- _TASK TO COMPLETE_
Below are some records. Return exactly the lines from the one with "to endTime[i], obtaining" to the one with "such that there", and nothing else.

(THE DATA begins)

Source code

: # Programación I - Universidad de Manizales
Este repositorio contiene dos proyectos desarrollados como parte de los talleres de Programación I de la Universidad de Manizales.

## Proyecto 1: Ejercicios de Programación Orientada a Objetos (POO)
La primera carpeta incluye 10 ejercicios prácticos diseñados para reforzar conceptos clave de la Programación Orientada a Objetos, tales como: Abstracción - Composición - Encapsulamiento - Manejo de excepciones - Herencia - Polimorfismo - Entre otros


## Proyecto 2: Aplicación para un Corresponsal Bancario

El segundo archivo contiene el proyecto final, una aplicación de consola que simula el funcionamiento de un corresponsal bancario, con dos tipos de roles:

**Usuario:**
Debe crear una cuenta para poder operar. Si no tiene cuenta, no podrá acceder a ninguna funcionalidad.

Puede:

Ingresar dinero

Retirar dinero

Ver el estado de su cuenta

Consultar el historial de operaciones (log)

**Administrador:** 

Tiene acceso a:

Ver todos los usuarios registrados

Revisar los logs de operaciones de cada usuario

(THE DATA ends)
(THE DATA begins)

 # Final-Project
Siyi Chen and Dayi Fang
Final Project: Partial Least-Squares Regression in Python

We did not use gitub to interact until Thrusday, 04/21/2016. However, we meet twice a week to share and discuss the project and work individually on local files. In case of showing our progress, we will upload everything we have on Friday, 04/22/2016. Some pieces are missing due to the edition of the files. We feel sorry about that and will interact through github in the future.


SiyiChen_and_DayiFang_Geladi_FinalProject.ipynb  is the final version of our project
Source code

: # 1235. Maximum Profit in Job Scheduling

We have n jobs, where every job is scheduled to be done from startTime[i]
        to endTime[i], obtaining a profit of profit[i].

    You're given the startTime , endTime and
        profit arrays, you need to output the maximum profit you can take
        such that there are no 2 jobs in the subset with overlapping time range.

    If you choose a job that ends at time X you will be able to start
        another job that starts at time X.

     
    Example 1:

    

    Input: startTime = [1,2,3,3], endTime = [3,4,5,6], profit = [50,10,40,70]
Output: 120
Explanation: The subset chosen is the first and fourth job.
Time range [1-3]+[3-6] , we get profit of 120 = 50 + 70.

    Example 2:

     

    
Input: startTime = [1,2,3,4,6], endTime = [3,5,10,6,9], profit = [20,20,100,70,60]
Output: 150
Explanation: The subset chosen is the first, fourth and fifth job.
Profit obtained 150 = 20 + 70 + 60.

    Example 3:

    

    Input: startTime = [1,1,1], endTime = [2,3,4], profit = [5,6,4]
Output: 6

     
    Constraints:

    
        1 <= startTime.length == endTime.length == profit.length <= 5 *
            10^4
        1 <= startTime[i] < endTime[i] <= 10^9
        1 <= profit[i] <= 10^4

(THE DATA ends)

- _RESULT FOR THIS EXERCISE_
        to endTime[i], obtaining a profit of profit[i].

    You're given the startTime , endTime and
        profit arrays, you need to output the maximum profit you can take
        such that there are no 2 jobs in the subset with overlapping time range.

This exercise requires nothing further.